And why are "corporate languages" necessarily bad?

1 comments

On the one hand, I was responding to the Atwood's law reference. On the other hand, I have become interested in the way corporations use open-source as a strategy and implement that strategy tactically via sort of "basic fighter maneuvers" energy management discipline. [1]

Incipient potential competitors who adopt Go draw a dependency on Google because for all practical purposes, Google will determine the direction of Go: it's core team works there. And incipient potential competitors have radically different needs.

We can differ in opinion upon whether Unix was seen an ATT operating system. For me the legal and licensing histories suggests that it was in a strong sense and the "Open" and "Free" and "Li___" are the heritage.

YMMV.

[1]: https://en.wikipedia.org/wiki/Basic_fighter_maneuvers

Go is an incremental improvement over the C++ ecosystem without all the legacy baggage.

By controling the platform, Google can leverage the ecosystem to attract and cherry-pick early adopters to the language.

Once the language becomes populat enough that the Enterprise starts to adopt it, Google will already be onto their next 'ground breaking' technology.

Once people settle on a perception they tend to hold on to it for life. One day soon people won't want to use Java. It'll be seen as "our Dad's language". Steve Yegge (ie now a Googler) said as much during his OSCON 2007 talk.

The value isn't in the language/platform, it's the people who adopt/build/use it.

Microsoft knows this, developers are what kept them afloat during a decade of stagnation in product development.

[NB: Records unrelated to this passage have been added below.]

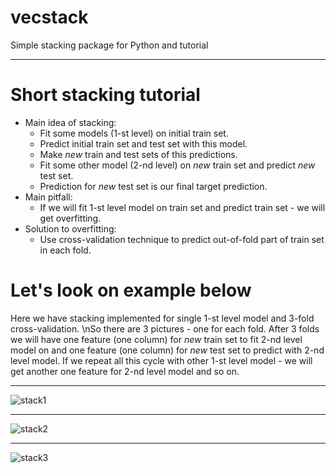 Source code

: # vecstack
Simple stacking package for Python and tutorial

***

# Short stacking tutorial
* Main idea of stacking: 
  * Fit some models (1-st level) on initial train set.
  * Predict initial train set and test set with this model. 
  * Make *new* train and test sets of this predictions.
  * Fit some other model (2-nd level) on *new* train set and predict *new* test set.
  * Prediction for *new* test set is our final target prediction.
* Main pitfall:
  * If we will fit 1-st level model on train set and predict train set - we will get overfitting.
* Solution to overfitting:
  * Use cross-validation technique to predict out-of-fold part of train set in each fold.
  
# Let's look on example below
Here we have stacking implemented for single 1-st level model and 3-fold cross-validation.
  \nSo there are 3 pictures - one for each fold.
After 3 folds we will have one feature (one column) for *new* train set to fit 2-nd level model on and
one feature (one column) for *new* test set to predict with 2-nd level model.
If we repeat all this cycle with other 1-st level model - we will get another one feature for 2-nd level model and so on.


***
![stack1](https://github.com/vecxoz/vecstack/blob/master/tutorial/dia1.png "Fold 1 of 3")
***
![stack2](https://github.com/vecxoz/vecstack/blob/master/tutorial/dia2.png "Fold 2 of 3")
***
![stack3](https://github.com/vecxoz/vecstack/blob/master/tutorial/dia3.png "Fold 3 of 3")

Oracle thought they could buy their way in by acquiring Sun; except, while they were busy suing Google, Amazon sprinted ahead of the pack with their cloud services platform.

This is how the biggest players make long-term investments. Guarantee an abundant stream of top tier talent and success will follow.

Strategically, the hiring pipeline for Google doesn't matter. It can train new hires in Go or whatever, it's historically hired around non-language competencies to some degree. What matters is being able to introduce breaking changes by leading the development effort and hosting critical repositories: e.g. 1.4 broke subrepository references by changing locations.

Strategically, incipient potential competitors have a dependency on Google and those little breaking changes means that Google can add friction to their development pipeline. Google will, even if it didn't say so on the package, Angular 1 vs. 2 is an example of how willing Google is to leave developers in the lurch and create ecosystem FUD...think of all those now dubious tutorials and "should I wait" forum questions.

I don't think its just happenstance that Erlang allowed Whatsapp to become an existential threat to Facebook with a handful of engineers. Language stability matters for startups more than the big boys.

YMMV.

Go is an incremental improvement over the C++ ecosystem without all the legacy baggage.

Go has little to do with C++, it throws away many useful features (generics, const-correctness, RAII). Also, where C++ encourages reuse of existing C libraries, Go 'penalizes' it by making C calls expensive and placing restrictions on interaction with C (e.g. you cannot store pointer to Go data structures). There are reasons for doing this, but all these things make Go pretty much unacceptable for people who are in C++'s niche.

If Go can be compared to any language with traction, it's the later Pascal family of languages (Oberon) and Java pre-generics. It even makes some of the same mistakes (first no generics, then probably retrofitted generics).